-- Source information follows --
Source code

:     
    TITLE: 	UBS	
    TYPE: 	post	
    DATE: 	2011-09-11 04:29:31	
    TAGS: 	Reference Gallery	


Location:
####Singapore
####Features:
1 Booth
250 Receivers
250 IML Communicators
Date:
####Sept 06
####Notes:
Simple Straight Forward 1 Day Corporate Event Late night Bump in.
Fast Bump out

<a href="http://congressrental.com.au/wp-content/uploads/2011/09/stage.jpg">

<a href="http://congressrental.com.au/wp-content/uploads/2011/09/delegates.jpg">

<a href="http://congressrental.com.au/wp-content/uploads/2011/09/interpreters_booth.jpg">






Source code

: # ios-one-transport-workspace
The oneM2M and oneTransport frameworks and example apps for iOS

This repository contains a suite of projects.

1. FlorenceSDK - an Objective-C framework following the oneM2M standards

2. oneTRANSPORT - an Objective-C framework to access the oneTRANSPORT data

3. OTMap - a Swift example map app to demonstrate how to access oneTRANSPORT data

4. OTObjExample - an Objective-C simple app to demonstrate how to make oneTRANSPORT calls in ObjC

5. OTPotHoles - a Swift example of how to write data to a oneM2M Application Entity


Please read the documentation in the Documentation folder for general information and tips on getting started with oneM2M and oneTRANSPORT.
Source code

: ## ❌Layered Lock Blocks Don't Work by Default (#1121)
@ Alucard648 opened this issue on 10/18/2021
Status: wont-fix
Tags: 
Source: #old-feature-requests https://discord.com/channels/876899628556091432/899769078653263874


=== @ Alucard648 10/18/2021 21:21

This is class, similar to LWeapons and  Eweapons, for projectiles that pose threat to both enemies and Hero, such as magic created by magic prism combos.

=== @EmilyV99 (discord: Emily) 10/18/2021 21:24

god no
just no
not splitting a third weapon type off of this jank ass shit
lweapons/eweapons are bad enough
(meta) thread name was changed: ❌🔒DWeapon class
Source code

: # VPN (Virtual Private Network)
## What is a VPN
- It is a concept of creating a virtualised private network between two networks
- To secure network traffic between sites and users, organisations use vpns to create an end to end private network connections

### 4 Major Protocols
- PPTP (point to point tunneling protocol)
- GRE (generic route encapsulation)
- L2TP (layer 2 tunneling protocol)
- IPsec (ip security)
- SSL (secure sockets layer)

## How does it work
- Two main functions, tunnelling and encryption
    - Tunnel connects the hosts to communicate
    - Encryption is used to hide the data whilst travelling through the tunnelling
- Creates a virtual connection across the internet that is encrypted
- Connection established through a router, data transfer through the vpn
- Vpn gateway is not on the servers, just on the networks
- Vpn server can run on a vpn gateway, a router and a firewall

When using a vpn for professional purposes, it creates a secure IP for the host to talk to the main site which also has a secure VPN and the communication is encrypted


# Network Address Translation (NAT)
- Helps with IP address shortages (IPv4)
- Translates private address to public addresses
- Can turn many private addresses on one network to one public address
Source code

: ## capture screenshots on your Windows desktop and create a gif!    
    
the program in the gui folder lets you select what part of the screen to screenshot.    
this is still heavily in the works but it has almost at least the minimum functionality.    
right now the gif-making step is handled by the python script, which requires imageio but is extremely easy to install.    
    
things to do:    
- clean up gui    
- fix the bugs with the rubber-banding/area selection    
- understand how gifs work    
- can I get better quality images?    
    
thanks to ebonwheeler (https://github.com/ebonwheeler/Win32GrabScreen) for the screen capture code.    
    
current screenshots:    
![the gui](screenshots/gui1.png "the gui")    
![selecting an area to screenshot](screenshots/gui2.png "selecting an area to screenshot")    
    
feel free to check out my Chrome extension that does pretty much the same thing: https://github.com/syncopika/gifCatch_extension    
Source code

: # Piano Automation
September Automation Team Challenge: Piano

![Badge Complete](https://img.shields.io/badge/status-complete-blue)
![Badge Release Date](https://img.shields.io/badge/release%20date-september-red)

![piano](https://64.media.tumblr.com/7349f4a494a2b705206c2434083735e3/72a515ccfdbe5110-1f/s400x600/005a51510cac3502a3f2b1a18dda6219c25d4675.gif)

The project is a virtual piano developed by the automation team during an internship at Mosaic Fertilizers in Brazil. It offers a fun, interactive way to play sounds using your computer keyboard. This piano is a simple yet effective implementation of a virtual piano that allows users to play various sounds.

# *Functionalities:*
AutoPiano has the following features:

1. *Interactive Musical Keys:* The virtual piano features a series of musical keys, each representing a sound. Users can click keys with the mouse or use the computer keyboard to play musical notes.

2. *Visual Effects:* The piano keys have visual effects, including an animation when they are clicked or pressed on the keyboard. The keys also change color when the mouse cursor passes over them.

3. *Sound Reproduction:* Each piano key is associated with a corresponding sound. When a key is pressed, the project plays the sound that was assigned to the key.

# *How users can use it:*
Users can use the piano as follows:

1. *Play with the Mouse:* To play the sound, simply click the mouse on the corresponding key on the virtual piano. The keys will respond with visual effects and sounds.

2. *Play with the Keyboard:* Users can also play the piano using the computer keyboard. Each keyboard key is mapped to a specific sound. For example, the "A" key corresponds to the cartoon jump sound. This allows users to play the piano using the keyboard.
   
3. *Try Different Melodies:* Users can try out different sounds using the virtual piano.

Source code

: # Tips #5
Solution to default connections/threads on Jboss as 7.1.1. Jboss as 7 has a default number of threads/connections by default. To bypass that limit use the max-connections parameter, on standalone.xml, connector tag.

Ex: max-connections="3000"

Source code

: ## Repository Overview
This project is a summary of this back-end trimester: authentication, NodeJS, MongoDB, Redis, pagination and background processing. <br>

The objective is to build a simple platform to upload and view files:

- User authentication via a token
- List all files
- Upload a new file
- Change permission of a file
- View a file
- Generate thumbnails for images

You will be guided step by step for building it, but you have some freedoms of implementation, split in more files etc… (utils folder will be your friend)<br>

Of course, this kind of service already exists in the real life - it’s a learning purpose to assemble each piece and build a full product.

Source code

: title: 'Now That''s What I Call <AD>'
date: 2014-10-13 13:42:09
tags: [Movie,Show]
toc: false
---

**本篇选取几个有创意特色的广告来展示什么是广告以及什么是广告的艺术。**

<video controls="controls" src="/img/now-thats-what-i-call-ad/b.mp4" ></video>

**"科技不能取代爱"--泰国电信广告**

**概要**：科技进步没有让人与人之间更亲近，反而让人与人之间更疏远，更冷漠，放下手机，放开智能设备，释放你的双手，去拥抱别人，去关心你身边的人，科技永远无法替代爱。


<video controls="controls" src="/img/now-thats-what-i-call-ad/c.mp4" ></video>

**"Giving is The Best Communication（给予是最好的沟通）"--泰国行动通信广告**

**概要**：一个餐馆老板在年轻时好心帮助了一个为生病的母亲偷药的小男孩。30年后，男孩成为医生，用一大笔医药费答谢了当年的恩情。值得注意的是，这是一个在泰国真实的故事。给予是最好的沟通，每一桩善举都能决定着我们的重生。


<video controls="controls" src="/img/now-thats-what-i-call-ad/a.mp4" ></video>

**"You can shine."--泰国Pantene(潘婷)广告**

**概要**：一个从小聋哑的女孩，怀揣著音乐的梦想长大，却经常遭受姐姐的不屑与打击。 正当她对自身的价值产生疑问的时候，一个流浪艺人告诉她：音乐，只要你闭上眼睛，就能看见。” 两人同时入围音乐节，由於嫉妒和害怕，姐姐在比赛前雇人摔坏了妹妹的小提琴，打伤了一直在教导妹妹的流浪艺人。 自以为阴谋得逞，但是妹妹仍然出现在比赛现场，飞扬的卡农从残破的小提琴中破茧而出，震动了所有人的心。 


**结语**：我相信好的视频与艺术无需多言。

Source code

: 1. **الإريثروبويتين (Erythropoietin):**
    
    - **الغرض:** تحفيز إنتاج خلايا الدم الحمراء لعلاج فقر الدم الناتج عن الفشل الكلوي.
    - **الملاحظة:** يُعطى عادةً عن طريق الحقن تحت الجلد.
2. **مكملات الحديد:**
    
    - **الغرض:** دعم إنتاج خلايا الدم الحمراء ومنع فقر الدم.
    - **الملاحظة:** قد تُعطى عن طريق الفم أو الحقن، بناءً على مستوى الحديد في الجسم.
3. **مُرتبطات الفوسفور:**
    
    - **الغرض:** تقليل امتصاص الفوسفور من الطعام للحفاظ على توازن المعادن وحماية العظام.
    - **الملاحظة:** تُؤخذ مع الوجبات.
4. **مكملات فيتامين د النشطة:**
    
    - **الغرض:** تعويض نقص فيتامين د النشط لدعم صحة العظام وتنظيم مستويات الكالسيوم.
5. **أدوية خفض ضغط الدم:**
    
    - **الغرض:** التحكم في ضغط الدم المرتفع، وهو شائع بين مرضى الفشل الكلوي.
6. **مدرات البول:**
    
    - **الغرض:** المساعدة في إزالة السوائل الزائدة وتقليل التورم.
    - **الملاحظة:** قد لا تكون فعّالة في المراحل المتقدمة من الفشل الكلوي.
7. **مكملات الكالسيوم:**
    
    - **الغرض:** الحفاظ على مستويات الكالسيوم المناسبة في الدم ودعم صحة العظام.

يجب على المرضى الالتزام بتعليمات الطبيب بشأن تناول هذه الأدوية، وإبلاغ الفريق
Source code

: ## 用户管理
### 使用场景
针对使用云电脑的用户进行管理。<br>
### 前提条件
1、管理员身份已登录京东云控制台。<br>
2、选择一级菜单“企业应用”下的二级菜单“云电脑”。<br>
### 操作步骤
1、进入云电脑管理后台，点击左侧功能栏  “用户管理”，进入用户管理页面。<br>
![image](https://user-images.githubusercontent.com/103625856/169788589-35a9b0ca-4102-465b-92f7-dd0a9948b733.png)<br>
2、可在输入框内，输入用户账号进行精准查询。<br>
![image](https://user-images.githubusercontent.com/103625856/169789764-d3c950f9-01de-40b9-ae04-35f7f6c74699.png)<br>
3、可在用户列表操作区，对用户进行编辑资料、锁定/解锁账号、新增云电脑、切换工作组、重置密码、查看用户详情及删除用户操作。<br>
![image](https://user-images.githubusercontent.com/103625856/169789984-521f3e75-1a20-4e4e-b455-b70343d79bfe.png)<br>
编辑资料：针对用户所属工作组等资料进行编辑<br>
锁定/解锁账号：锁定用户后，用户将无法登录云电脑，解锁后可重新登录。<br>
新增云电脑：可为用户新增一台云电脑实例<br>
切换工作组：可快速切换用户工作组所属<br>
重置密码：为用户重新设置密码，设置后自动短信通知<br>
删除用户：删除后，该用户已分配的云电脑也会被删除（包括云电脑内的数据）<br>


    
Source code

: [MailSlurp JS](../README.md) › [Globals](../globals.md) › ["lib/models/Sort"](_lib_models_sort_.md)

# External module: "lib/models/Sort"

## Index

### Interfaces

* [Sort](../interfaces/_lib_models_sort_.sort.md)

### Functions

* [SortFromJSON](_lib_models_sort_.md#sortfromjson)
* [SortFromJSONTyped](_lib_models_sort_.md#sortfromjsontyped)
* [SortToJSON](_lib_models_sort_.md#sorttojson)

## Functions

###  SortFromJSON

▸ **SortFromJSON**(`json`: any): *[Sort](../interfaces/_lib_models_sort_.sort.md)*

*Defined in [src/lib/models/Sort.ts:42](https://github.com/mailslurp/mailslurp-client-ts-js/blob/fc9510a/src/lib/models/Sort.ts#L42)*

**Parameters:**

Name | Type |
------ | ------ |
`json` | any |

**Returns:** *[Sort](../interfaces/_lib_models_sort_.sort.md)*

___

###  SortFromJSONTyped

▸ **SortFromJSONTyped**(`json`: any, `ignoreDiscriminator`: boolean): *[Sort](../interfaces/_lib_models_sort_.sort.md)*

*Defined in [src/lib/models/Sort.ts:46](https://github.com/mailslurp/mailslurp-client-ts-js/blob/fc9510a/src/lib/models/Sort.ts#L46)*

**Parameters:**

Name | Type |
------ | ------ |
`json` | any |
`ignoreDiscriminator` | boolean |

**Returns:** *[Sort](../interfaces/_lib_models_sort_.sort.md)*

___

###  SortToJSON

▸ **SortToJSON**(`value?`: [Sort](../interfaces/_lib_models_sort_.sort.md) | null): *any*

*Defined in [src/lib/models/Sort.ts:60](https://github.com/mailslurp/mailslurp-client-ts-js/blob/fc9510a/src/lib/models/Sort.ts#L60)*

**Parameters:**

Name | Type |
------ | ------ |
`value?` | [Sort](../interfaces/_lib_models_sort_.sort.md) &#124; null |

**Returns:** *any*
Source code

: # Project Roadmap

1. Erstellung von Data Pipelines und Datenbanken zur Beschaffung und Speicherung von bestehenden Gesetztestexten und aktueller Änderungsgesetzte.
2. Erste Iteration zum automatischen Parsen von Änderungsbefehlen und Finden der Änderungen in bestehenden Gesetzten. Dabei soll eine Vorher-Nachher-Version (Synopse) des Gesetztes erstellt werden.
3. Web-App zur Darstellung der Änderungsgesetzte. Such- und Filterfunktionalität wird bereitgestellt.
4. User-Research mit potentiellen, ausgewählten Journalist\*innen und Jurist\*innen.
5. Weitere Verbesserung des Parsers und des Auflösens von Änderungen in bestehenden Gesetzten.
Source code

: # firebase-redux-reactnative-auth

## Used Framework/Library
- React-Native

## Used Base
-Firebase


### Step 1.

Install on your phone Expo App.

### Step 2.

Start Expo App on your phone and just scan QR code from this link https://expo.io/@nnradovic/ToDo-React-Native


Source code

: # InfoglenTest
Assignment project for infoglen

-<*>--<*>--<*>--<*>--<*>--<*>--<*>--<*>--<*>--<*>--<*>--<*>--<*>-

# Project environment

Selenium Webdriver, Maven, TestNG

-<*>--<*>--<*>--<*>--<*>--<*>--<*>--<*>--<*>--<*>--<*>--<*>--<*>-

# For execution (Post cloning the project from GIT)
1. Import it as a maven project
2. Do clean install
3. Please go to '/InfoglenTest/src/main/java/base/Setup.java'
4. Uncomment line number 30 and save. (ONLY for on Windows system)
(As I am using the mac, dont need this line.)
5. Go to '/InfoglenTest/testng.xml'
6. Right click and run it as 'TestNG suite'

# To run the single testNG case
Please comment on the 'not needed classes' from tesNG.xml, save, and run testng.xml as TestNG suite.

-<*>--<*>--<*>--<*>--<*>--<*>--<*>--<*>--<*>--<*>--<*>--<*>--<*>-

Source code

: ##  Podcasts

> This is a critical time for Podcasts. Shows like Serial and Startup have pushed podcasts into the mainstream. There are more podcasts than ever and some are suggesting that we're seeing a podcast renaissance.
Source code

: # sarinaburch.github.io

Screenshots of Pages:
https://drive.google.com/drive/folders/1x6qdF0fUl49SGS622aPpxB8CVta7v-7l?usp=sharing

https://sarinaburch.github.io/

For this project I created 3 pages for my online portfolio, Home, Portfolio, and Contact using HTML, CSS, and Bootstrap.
-- Source information concluded --
**Task description:** Every line above from the line with "[Sort](../interfaces/_lib_models_sort_.sort.md) &#124; null |" to the line with "# Project Roadmap", inclusive, must be returned exactly; no other line belongs in the reply.

**Exercise answer:**
`value?` | [Sort](../interfaces/_lib_models_sort_.sort.md) &#124; null |

**Returns:** *any*
Source code

: # Project Roadmap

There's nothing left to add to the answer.